**Records supplied:**
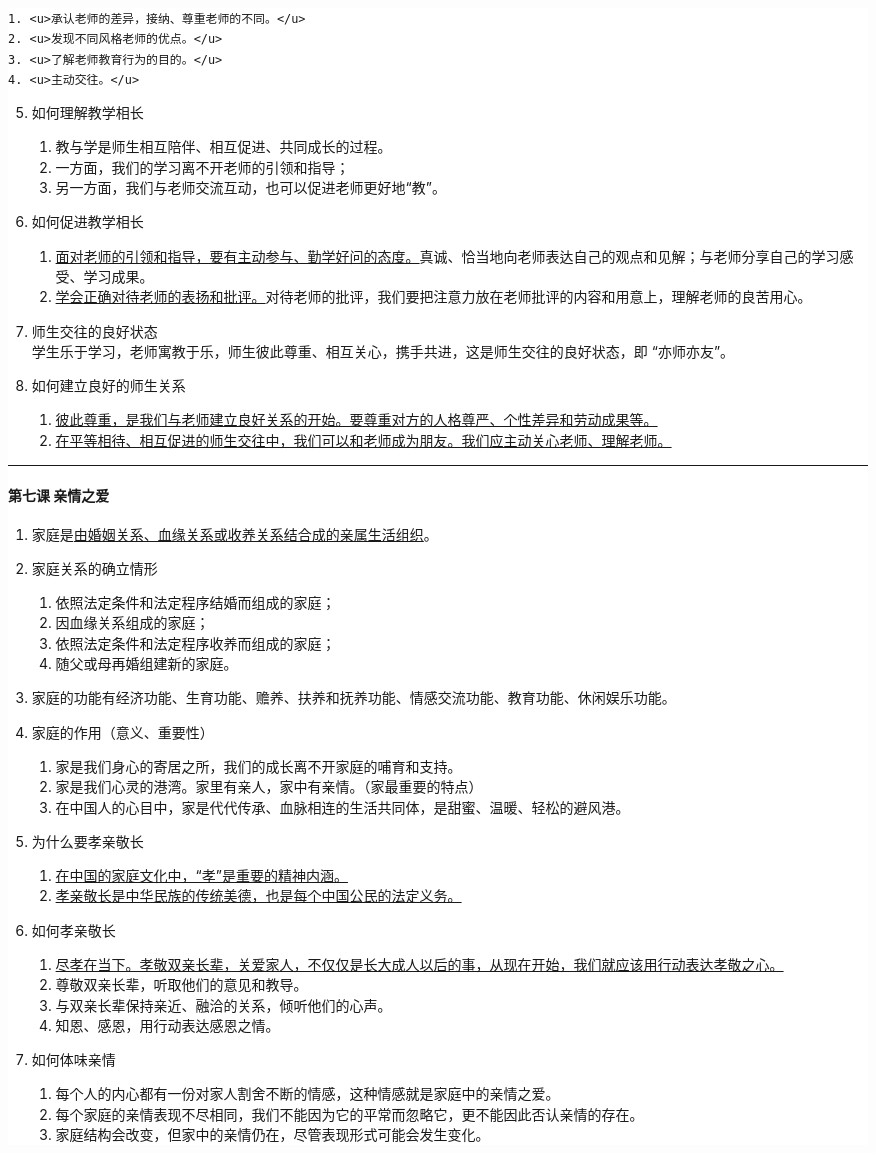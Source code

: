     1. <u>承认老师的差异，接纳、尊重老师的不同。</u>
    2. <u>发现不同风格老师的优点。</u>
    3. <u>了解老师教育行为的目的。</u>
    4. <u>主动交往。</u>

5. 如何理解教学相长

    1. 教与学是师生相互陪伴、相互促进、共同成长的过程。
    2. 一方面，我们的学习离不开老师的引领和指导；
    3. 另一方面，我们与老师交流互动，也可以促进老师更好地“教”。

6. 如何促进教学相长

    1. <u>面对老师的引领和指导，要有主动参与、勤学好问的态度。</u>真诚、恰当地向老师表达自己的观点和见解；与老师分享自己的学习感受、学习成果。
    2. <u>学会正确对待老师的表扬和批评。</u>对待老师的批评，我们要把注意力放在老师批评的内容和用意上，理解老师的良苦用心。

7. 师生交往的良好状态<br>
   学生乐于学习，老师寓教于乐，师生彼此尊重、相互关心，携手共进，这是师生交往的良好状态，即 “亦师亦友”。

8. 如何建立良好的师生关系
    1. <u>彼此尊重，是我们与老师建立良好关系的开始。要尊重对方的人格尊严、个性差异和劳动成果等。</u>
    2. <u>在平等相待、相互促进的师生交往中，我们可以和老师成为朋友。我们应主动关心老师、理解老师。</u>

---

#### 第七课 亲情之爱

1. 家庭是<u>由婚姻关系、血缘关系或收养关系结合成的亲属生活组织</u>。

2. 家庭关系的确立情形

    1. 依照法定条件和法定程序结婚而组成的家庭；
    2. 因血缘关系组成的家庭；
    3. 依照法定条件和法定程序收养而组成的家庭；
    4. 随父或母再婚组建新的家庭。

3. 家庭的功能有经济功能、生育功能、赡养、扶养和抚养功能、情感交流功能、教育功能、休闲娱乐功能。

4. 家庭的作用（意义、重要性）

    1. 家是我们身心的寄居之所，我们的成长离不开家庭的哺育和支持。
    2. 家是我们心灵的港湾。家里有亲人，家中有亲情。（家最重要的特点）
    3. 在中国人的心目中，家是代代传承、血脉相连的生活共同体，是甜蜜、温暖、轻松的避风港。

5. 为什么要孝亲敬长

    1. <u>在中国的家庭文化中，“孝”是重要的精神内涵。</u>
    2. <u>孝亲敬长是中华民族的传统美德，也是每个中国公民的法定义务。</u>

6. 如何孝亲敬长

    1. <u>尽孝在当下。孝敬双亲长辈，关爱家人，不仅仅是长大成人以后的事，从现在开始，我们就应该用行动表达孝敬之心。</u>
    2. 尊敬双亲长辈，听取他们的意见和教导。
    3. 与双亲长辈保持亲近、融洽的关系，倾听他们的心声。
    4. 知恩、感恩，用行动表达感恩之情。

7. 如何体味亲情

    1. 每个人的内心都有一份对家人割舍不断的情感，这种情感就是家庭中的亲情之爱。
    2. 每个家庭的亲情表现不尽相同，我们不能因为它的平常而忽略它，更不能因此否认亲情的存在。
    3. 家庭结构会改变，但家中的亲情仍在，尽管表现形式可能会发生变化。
==
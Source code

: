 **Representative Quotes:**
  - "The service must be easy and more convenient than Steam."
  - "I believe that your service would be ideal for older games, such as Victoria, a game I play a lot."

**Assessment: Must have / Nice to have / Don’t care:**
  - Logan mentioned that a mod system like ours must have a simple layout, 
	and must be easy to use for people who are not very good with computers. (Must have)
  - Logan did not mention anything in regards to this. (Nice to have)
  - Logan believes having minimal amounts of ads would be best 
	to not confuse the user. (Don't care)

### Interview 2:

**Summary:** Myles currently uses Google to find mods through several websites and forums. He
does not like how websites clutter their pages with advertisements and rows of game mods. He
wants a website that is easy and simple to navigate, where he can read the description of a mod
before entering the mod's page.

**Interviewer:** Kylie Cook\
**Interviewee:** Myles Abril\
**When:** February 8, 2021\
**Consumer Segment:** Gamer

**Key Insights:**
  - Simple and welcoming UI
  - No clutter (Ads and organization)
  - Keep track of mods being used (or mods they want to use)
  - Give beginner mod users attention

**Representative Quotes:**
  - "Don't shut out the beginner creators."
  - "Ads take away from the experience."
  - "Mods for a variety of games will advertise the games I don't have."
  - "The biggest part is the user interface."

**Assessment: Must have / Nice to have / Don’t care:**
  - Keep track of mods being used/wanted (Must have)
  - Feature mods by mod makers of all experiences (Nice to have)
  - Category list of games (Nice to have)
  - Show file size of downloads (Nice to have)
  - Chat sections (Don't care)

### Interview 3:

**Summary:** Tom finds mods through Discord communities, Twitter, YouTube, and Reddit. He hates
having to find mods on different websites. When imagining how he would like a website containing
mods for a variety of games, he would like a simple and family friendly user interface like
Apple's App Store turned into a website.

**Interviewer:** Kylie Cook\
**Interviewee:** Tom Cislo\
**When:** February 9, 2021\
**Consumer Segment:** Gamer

**Task statement:** In the data above, find the line with "2. 每个家庭的亲情表现不尽" and the line with "3. 家庭结构会改变，但家中的亲情仍在，尽管表现形式可能会发生变化。". Retype both, plus every line between them, exactly.

**Written answer:**
    2. 每个家庭的亲情表现不尽相同，我们不能因为它的平常而忽略它，更不能因此否认亲情的存在。
    3. 家庭结构会改变，但家中的亲情仍在，尽管表现形式可能会发生变化。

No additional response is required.